Since the inception of “sustainable development” as a new world vision in the Eighties, and its global adoption at the first Earth Summit in 1992, the world—although still largely divided by one axis—has come to value the significance of social, economic and environmental pillars.
But what progress have we made? And what are we forgetting here?
The balance of these three pillars has proven to be precarious; that’s why we need to constantly caution against leaping too far in one direction. From Rio to Jo’ Burg, we have recognized the importance of social and economic development in order to protect our environment.
Yet, amidst this renewed obsession with economic recovery and the advancement of international environmental governance, the environment itself again risks being lost in translation.
Therefore, all people—and especially the youth—need jobs now! The young and powerless need to fight for a just and present future that will not choke them to death.
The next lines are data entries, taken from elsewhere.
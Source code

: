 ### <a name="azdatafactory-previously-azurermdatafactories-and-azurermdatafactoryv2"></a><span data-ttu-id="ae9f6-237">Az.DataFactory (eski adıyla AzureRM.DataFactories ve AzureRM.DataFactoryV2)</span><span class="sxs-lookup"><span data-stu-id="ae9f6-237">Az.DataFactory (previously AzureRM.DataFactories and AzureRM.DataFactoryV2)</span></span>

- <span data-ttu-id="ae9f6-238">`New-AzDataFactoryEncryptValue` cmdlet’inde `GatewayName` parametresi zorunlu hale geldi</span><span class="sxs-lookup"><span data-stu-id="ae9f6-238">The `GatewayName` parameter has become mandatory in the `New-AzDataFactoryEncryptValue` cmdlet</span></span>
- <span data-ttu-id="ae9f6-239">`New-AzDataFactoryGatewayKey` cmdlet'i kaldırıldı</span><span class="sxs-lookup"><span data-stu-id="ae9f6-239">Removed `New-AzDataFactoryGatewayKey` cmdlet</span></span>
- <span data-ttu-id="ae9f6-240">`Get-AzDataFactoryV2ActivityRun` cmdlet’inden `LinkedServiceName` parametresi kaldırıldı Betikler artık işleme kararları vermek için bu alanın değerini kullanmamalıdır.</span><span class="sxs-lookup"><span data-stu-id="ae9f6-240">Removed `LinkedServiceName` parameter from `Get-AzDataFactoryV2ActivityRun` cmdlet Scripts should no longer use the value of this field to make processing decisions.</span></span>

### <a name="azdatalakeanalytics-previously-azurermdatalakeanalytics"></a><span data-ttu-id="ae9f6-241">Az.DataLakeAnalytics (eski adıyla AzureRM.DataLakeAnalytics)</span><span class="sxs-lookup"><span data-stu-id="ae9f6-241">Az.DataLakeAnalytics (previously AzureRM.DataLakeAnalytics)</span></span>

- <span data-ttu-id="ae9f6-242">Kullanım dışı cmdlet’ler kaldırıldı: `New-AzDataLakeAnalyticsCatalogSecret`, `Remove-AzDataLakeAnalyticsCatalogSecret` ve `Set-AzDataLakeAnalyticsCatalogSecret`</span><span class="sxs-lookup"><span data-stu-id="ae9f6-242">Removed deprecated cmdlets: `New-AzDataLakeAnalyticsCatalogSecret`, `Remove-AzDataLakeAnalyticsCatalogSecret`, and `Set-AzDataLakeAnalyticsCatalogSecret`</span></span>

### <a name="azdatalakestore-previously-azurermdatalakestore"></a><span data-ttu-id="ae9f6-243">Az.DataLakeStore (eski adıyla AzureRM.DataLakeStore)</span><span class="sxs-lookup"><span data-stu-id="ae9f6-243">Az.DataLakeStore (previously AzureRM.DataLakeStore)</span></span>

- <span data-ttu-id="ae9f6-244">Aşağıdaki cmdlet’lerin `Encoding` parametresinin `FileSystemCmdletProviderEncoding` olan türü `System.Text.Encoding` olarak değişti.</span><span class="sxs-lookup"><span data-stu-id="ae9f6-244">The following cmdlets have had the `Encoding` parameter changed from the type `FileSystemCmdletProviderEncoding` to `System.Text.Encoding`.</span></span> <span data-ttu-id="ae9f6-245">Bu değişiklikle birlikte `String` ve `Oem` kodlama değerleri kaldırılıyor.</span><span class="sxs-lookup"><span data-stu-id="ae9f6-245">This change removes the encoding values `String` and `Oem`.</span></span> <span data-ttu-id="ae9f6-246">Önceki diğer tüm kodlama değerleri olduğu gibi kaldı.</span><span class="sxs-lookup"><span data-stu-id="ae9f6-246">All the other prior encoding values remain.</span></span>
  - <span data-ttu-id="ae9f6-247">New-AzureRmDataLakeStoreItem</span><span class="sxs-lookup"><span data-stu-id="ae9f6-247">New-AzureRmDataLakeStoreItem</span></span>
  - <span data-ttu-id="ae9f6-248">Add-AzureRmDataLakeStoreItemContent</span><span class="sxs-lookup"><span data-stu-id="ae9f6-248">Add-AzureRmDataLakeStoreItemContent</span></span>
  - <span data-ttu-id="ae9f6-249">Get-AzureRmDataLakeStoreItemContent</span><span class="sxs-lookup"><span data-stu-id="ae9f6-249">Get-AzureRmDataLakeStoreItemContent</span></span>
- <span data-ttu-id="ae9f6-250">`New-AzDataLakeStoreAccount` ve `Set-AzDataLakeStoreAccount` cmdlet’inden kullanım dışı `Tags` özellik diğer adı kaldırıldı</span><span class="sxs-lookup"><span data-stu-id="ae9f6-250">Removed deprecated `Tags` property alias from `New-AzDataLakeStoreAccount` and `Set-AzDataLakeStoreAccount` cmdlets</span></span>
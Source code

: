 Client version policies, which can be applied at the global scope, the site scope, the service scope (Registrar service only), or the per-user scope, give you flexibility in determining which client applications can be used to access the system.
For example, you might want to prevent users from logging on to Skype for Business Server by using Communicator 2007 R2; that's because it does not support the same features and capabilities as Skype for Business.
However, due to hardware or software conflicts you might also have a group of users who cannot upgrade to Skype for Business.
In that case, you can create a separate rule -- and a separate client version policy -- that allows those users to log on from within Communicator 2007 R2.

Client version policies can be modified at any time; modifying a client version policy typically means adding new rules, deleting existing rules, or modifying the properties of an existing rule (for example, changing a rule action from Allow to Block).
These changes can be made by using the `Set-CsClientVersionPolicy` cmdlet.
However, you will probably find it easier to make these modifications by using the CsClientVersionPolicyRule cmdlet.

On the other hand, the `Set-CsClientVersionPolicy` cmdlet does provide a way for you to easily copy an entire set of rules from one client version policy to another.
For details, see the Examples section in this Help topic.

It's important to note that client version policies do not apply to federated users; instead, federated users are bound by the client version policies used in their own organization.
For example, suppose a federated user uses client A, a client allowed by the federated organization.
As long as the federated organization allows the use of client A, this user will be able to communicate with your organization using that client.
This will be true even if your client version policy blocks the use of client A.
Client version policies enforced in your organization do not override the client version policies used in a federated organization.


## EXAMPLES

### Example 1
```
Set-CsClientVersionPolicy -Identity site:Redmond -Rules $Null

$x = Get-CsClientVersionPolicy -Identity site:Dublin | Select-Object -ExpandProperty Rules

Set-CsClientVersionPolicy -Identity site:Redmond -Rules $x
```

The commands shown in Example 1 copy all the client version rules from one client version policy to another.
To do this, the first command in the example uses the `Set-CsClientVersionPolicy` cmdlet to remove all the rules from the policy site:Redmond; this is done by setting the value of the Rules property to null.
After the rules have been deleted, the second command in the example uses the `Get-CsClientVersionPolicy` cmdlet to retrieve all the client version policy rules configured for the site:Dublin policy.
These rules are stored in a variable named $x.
How to bridge the local and the global?
While almost all the intercessional and PrepCom meetings for the 2012 Earth Summit take place in the U.S.—far removed from where the tensions are high—we cannot pretend that we haven’t heard what youth have entrusted us with to help envision a world for future generations.
The youth present here are feeling both hopeful and deeply troubled.
We hear that young people from Eco-Singapore have just organized a webinar to learn about ways youth can feed into the Earth Summit process; and young people from Ghana are organizing a regional meeting this August that will bring the discussion tables to the towns and villages of Africa.
We also see young people in Kenya, Togo, and Nepal opening up their own enterprises selling, installing and helping their customers financing improved cook stoves, biogas digesters and solar lighting systems.
We ask ourselves how we, having the privilege to be inside a UN conference hall, can help to usher in their concerns and their solutions. We would not tolerate anything but a just, open, and democratic social and political sphere—where everyone has an opportunity to be part of job creation for all who need it!